La mejor manera de evocar la vida nocturna de la posguerra en la ciudad de México es viendo Salón México (1948), de Emilio Fernández, que inicia con un concurso de danzón en el Salón México —la película se grabó en un estudio que lo reproducía—. Pachucos, humo, orquesta, ficheras. En realidad esa película es una de las mejores maneras de evocar la Ciudad de México de esos años: el Salón de Monolitos del Museo Nacional, cuando todavía estaba en la vieja Casa de Moneda, o la Catedral Metropolitana (“Es tan grande y tan imponente que después de estar aquí, bajo sus naves, todo me parece como más pequeño, como más llevadero”, dice una acongojada Marga López) y el Zócalo de día y de noche (el mismo Manuel Ávila Camacho da el grito en una plaza atestada).
Salvador Novo describe la clase de lugar que era el Salón México, en 1946:
“Mientras los ricos […] se consolaban de su riqueza en nuevos cabarets elegantes, bailaban un poco, los jóvenes empezaban a bailar mucho, y a su demanda surgió la múltiple oferta de dancings que gestaría la ulterior proliferación de los cabarets baratos.
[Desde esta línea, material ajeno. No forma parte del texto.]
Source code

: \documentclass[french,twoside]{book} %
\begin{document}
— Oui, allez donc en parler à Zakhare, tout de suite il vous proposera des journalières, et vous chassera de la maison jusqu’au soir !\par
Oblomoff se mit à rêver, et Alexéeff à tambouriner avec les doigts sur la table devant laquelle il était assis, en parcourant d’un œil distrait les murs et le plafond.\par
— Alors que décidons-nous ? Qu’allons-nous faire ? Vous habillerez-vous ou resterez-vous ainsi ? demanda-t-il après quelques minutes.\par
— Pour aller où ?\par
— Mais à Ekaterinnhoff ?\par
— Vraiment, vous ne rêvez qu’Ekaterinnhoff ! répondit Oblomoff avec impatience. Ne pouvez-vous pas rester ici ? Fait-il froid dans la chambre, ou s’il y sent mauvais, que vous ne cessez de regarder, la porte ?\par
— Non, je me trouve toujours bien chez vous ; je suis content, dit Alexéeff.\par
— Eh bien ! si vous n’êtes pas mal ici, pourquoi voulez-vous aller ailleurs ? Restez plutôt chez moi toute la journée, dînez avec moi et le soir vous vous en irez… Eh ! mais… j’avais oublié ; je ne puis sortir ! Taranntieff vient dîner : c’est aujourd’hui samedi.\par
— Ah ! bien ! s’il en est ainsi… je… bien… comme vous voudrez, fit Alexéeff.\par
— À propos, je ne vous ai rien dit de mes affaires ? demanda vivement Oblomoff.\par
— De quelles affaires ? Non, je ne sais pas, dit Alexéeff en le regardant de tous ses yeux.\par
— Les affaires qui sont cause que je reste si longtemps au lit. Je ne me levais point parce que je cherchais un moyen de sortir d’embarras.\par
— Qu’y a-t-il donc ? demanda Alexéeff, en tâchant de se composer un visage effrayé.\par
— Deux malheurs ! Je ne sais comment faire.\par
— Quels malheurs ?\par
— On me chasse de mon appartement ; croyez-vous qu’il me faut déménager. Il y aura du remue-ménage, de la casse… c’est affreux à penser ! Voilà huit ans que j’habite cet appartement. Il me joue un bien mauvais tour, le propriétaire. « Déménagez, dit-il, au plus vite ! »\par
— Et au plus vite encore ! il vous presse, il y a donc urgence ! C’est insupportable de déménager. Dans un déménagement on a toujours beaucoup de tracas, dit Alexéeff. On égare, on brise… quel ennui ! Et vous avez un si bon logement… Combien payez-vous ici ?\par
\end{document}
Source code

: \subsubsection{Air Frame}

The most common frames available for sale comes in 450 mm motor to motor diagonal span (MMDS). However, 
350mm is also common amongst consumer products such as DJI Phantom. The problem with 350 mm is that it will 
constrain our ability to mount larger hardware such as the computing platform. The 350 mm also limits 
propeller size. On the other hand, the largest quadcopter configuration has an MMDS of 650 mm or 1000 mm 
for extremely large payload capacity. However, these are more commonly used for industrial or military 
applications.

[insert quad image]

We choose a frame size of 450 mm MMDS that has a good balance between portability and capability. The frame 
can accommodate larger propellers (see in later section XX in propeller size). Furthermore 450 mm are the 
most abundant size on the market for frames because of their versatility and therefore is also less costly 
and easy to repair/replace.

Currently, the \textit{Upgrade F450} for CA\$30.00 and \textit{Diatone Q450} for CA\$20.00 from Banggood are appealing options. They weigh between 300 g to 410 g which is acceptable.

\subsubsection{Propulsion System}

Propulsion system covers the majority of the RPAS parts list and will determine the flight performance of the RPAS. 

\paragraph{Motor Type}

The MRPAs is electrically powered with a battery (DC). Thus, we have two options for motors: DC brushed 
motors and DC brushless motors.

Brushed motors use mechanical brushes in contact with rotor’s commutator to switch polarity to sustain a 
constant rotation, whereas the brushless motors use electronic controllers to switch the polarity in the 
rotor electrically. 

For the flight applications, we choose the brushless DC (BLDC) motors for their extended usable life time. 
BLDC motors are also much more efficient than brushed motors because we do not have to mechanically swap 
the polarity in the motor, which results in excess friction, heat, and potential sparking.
Hubo en la calle de Tacuba un Dreamland en el que llegaron a celebrarse bailes de resistencia, de no sé cuántas horas continuas. Hubo un Parisién en 16 de Septiembre; Antonieta Rivas Mercado abrió El Pirata por San Miguel; surgieron otros vastos salones de baile por Santa María la Redonda, en torno a ―y menos abrumadoramente vastos que— un Salón México, que se especializaba en danzones y empleaba dos o más orquestas. Se llevaban los domingos, los sábados por la tarde, los jueves. En estos enormes salones de baile transpiraban su salud los muchachos obreros […] Aquella nueva, redimida, numerosa juventud proletaria de la ciudad creciente se trenzaba en el jazz con el mismo espíritu fogoso y puro con que jugaría football ”.
La época de estos grandes cabarets declinó a fines de los cincuenta bajo la regencia de Uruchurtu.